This modest addition to the British school of “kitchen sink” realist film, beyond its specific portraiture of the title character, is a telling study of human nature and life’s disappointments.

Peter Finch plays Johnnie Byrne an ambitious member of the British House of Commons whose has just been returned to his seat in England’s industrial North. Despite an increased majority he has been passed over for a position in the Cabinet. Added to which his wife, Alice (Rosalie Crutchley), has just left him. In order to promote his cause he joins a Leftist splinter group aiming to bring the Prime Minister down.  

Whilst the film economically portrays the back room maneuverings that are commonplace in politics, the real concern of the film articulated by the screenplay by Nicholas Phipps and Mordecai Richler based on a novel by Wilfred Fienburgh is captured by its rueful title.

Much was the case for Laurence Harvey’s Joe Lampton in Room At The Top (1959) Johnnie is driven by a desire for worldly success.

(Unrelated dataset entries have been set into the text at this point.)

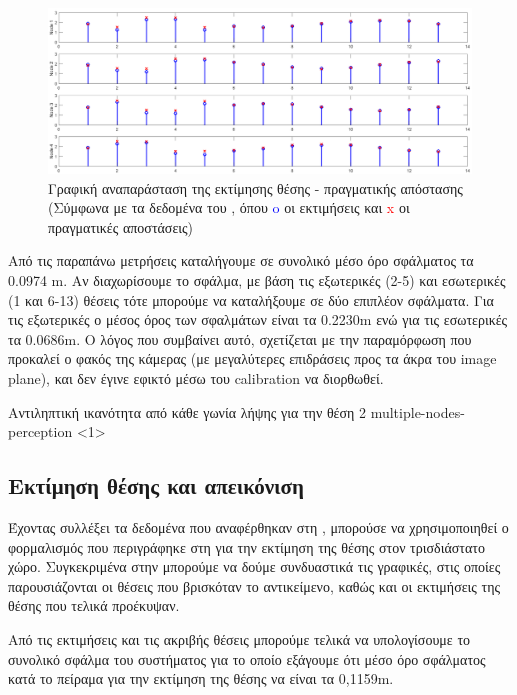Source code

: \begin{figure}[H]
  \centering
  \includegraphics[width=0.9\linewidth]{../Images/Experiments-Results/nodes-estimations.png}
  \decoRule
  \caption[Γραφική αναπαράσταση της εκτίμησης θέσης - πραγματικής απόστασης]{Γραφική αναπαράσταση της εκτίμησης θέσης - πραγματικής απόστασης (Σύμφωνα με τα δεδομένα του , όπου \textcolor{blue}{o} οι εκτιμήσεις και \textcolor{red}{x} οι πραγματικές αποστάσεις)}
  \label{fig:est-act-dist-figure}
\end{figure}

Από τις παραπάνω μετρήσεις καταλήγουμε σε συνολικό μέσο όρο σφάλματος τα 0.0974 m. Αν διαχωρίσουμε το σφάλμα, με βάση τις εξωτερικές (2-5) και εσωτερικές (1 και 6-13) θέσεις τότε μπορούμε να καταλήξουμε σε δύο επιπλέον σφάλματα. Για τις εξωτερικές ο μέσος όρος των σφαλμάτων είναι τα 0.2230m ενώ για τις εσωτερικές τα 0.0686m. Ο λόγος που συμβαίνει αυτό, σχετίζεται με την παραμόρφωση που προκαλεί ο φακός της κάμερας (με μεγαλύτερες επιδράσεις προς τα άκρα του image plane), και δεν έγινε εφικτό μέσω του calibration να διορθωθεί.

{Αντιληπτική ικανότητα από κάθε γωνία λήψης για την θέση 2}%
{multiple-nodes-perception}%
<1>

\subsection{Εκτίμηση θέσης και απεικόνιση}
Έχοντας συλλέξει τα δεδομένα που αναφέρθηκαν στη , μπορούσε να χρησιμοποιηθεί ο φορμαλισμός που περιγράφηκε στη  για την εκτίμηση της θέσης στον τρισδιάστατο χώρο. Συγκεκριμένα στην  μπορούμε να δούμε συνδυαστικά τις γραφικές, στις οποίες παρουσιάζονται οι θέσεις που βρισκόταν το αντικείμενο, καθώς και οι εκτιμήσεις της θέσης που τελικά προέκυψαν.

Από τις εκτιμήσεις και τις ακριβής θέσεις μπορούμε τελικά να υπολογίσουμε το συνολικό σφάλμα του συστήματος για το οποίο εξάγουμε ότι μέσο όρο σφάλματος κατά το πείραμα για την εκτίμηση της θέσης να είναι τα 0,1159m.

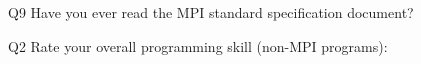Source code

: \begin{description}%
\item{Q9} Have you ever read the MPI standard specification document?%
\item{Q2} Rate your overall programming skill (non-MPI programs):%
\end{description}%
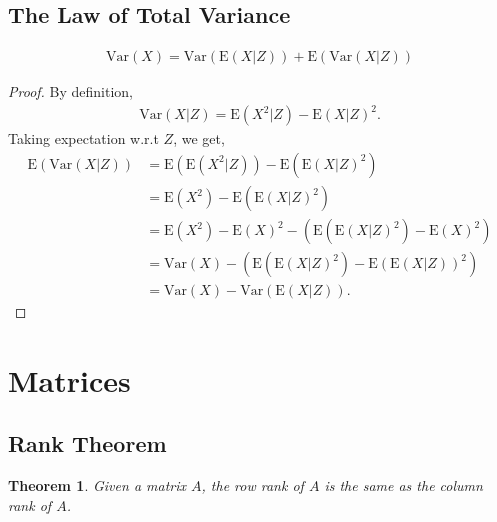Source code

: \documentclass{amsart}
\newtheorem{theorem}{Theorem}
\theoremstyle{plain}
\numberwithin{equation}{section}
\begin{document}
\subsection{The Law of Total Variance}
\begin{align*}
\mathrm{Var}(X) = \mathrm{Var}(\mathrm{E}(X|Z))+
\mathrm{E}(\mathrm{Var}(X|Z)) 
\end{align*}

\begin{proof}
By definition,
\begin{align*}
\mathrm{Var}(X|Z) = \mathrm{E}(X^2|Z) - \mathrm{E}(X|Z)^2.
\end{align*}
Taking expectation w.r.t $Z$, we get,
\begin{align*}
\mathrm{E}(\mathrm{Var}(X|Z)) &= \mathrm{E}(\mathrm{E}(X^2|Z)) - \mathrm{E}(\mathrm{E}(X|Z)^2)\\
&= \mathrm{E}(X^2) - \mathrm{E}(\mathrm{E}(X|Z)^2)\\
&= \mathrm{E}(X^2) - \mathrm{E}(X)^2 - \left(\mathrm{E}(\mathrm{E}(X|Z)^2)-\mathrm{E}(X)^2\right)\\
&= \mathrm{Var}(X) - \left(\mathrm{E}(\mathrm{E}(X|Z)^2)-\mathrm{E}(\mathrm{E}(X|Z))^2\right)\\
&= \mathrm{Var}(X) - \mathrm{Var}(\mathrm{E}(X|Z)).
\end{align*}

\end{proof}
\section{Matrices}
\subsection{Rank Theorem}
\begin{theorem}
Given a matrix $A$, the row rank of $A$ is the 
same as the column rank of $A$. 
\end{theorem}
\end{document}
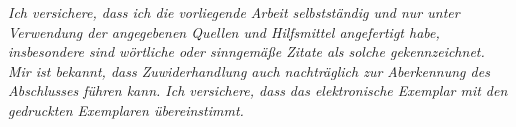 \vspace*{\fill}
\noindent

\textit{Ich versichere, dass ich die vorliegende Arbeit selbstständig und nur unter Verwendung der angegebenen Quellen und Hilfsmittel angefertigt habe, insbesondere sind wörtliche oder sinngemäße Zitate als solche gekennzeichnet. Mir ist bekannt, dass Zuwiderhandlung auch nachträglich zur Aberkennung des Abschlusses führen kann. Ich versichere, dass das elektronische Exemplar mit den gedruckten Exemplaren übereinstimmt.}


\vspace*{\fill}
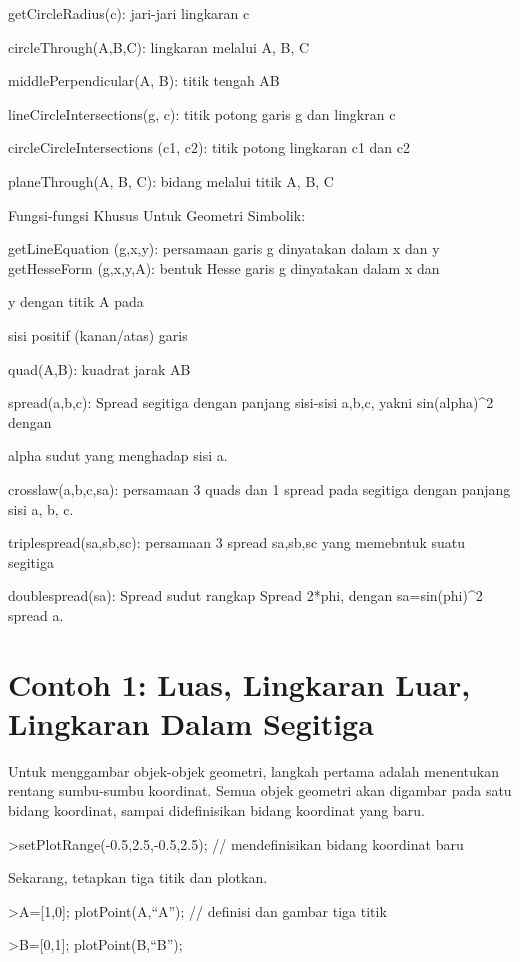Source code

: \documentclass[
]{book}
\begin{document}
getCircleRadius(c): jari-jari lingkaran c

circleThrough(A,B,C): lingkaran melalui A, B, C

middlePerpendicular(A, B): titik tengah AB

lineCircleIntersections(g, c): titik potong garis g dan lingkran c

circleCircleIntersections (c1, c2): titik potong lingkaran c1 dan c2

planeThrough(A, B, C): bidang melalui titik A, B, C

Fungsi-fungsi Khusus Untuk Geometri Simbolik:

getLineEquation (g,x,y): persamaan garis g dinyatakan dalam x dan y\\
getHesseForm (g,x,y,A): bentuk Hesse garis g dinyatakan dalam x dan

y dengan titik A pada

sisi positif (kanan/atas) garis

quad(A,B): kuadrat jarak AB

spread(a,b,c): Spread segitiga dengan panjang sisi-sisi a,b,c, yakni sin(alpha)\^{}2 dengan

alpha sudut yang menghadap sisi a.

crosslaw(a,b,c,sa): persamaan 3 quads dan 1 spread pada segitiga dengan panjang sisi a, b, c.

triplespread(sa,sb,sc): persamaan 3 spread sa,sb,sc yang memebntuk suatu segitiga

doublespread(sa): Spread sudut rangkap Spread 2*phi, dengan sa=sin(phi)\^{}2 spread a.

\section{Contoh 1: Luas, Lingkaran Luar, Lingkaran Dalam Segitiga}\label{contoh-1-luas-lingkaran-luar-lingkaran-dalam-segitiga}

Untuk menggambar objek-objek geometri, langkah pertama adalah menentukan rentang sumbu-sumbu koordinat. Semua objek geometri akan digambar pada satu bidang koordinat, sampai didefinisikan bidang koordinat yang baru.

\textgreater setPlotRange(-0.5,2.5,-0.5,2.5); // mendefinisikan bidang koordinat baru

Sekarang, tetapkan tiga titik dan plotkan.

\textgreater A={[}1,0{]}; plotPoint(A,``A''); // definisi dan gambar tiga titik

\textgreater B={[}0,1{]}; plotPoint(B,``B'');
\end{document}
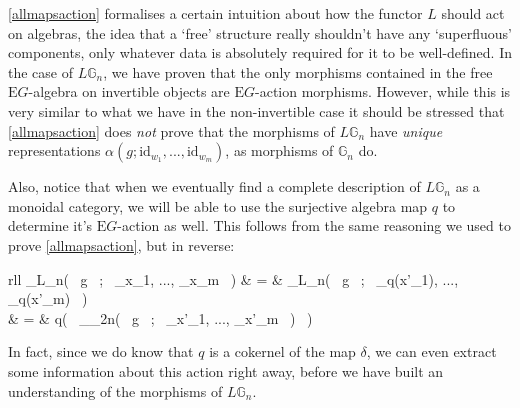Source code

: \cref{allmapsaction} formalises a certain intuition about how the functor $L$ should act on algebras, the idea that a `free' structure really shouldn't have any `superfluous' components, only whatever data is absolutely required for it to be well-defined. In the case of $L\mathbb{G}_n$, we have proven that the only morphisms contained in the free $\mathrm{E}G$-algebra on invertible objects are $\mathrm{E}G$-action morphisms. However, while this is very similar to what we have in the non-invertible case it should be stressed that \cref{allmapsaction} does \emph{not} prove that the morphisms of $L\mathbb{G}_n$ have \emph{unique} representations $\alpha(g; \mathrm{id}_{w_1}, ..., \mathrm{id}_{w_m})$, as morphisms of $\mathbb{G}_n$ do.

Also, notice that when we eventually find a complete description of $L\mathbb{G}_n$ as a monoidal category, we will be able to use the surjective algebra map $q$ to determine it's $\mathrm{E}G$-action as well. This follows from the same reasoning we used to prove \cref{allmapsaction}, but in reverse:
\begin{eq*}\begin{array}{rll}
			\alpha_{L_n}( \, g \, ; \, _{x_1}, ..., _{x_m} \, ) & = & \alpha_{L_n}( \, g \, ; \, _{q(x'_1)}, ..., _{q(x'_m)} \, ) \\
			& = & q\big( \, \alpha_{_{2n}}( \, g \, ; \, _{x'_1}, ..., _{x'_m} \, ) \, \big)
		\end{array}
\end{eq*}
In fact, since we do know that $q$ is a cokernel of the map $\delta$, we can even extract some information about this action right away, before we have built an understanding of the morphisms of $L\mathbb{G}_n$.


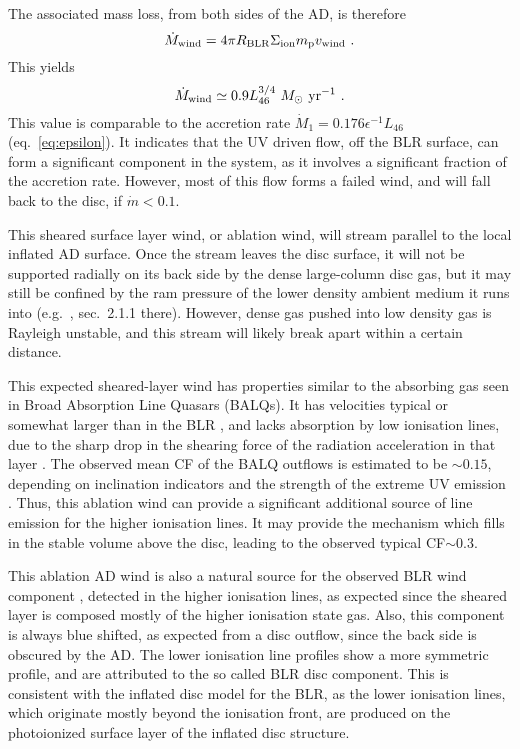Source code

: \documentclass[a4paper,fleqn,usenatbib]{mnras}
\newcommand{\Msun}{M_{\odot}}
\newcommand{\mdot}{\dot{M}}
\begin{document}
The associated mass loss, from both sides of the AD, is therefore
\begin{equation} 
\mdot_{\rm wind}=4\pi R_{\rm BLR} \Sigma_{\rm ion} m_{\rm p} v_{\rm wind}\ .
\end{equation} 
This yields 
\begin{equation} 
\mdot_{\rm wind}\simeq 0.9 L_{46}^{3/4}~ \Msun~{\rm yr}^{-1}\ .
\end{equation} 
This value is comparable to the accretion rate $\mdot_1=0.176\epsilon^{-1}L_{46}$ (eq.~\ref{eq:epsilon}).
It indicates that the UV driven flow, off the BLR surface, can form a significant component in the system, as it involves 
a significant fraction of the accretion rate. However, most of this flow forms a failed wind, and will 
fall back to the disc, if $\dot{m}<0.1$.

This sheared surface layer wind, or ablation wind, will stream parallel to the local inflated AD 
surface. Once the stream leaves the disc surface, it will not be supported radially on its back side 
by the dense large-column disc gas, but it may still be confined by the ram pressure
of the lower density ambient medium it runs into (e.g.\ \citealt{paperIV}, sec.~2.1.1 there). However, dense gas pushed into low density gas is Rayleigh
unstable, and this stream will likely break apart within a certain distance.

This expected sheared-layer wind has properties similar to the absorbing gas seen in Broad Absorption Line Quasars (BALQs). It has
velocities typical or somewhat larger than in the BLR \citep*{Baskin15}, and lacks absorption by low ionisation lines, 
due to the sharp drop in the shearing force of the radiation acceleration in that layer \citep{paperIV}.
The observed mean CF of the BALQ outflows is estimated to be $\sim 0.15$, depending on inclination indicators and the
strength of the extreme UV emission \citep*{Baskin13}. Thus, this ablation wind can provide a significant 
additional source of line emission for the higher ionisation lines. It may provide the mechanism which fills
in the stable volume above the disc, leading to the observed typical CF$\sim 0.3$.

This ablation AD wind is also a natural source for the observed BLR wind component \citep{Richards02}, 
detected in the higher ionisation lines, as expected since the sheared layer is composed mostly of the higher 
ionisation state
gas. Also, this component is always blue shifted, as expected from a disc outflow, since the back side is 
obscured by the AD. The lower ionisation line profiles show a more symmetric profile, and are attributed
to the so called BLR disc component. This is consistent with the inflated disc model for the BLR, 
as the lower ionisation lines,
which originate mostly beyond the ionisation front, are produced on the photoionized surface layer 
of the inflated disc structure.
\end{document}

He has assiduously shed his working-class persona and groomed himself for a career in politics.  As the film tells us, probably a little too much, at forty-two he is beginning to despair of succeeding. His ambition has caused his marriage to break down and he is feeling sorry for himself.  So is his attractive neighbour (Billie Whitelaw) who offers him some maternal  solace.  Although he dumps her for an attractive young model, Pauline (Mary Peach), he’s not above getting her hopes up when it suits him, firstly when the latter rejects him then when Alice returns.

The film’s title alludes not to the fact that Johnnie is unloved but rather that his chronic self-interestedness precludes him experiencing love. Not only does he use Mary and Alice as the mood takes him but we know that eventually he will do the same to Pauline.

With some nice location photography in Westminster lending an air of authenticity to proceedings and solid performances all round including supports by Stanley Holloway, Geoffrey Keen and Donald Pleasence amongst others, including Dennis Price as a gay photographer, No Love for Johnnie is a satisfyingly well-crafted and insightful film.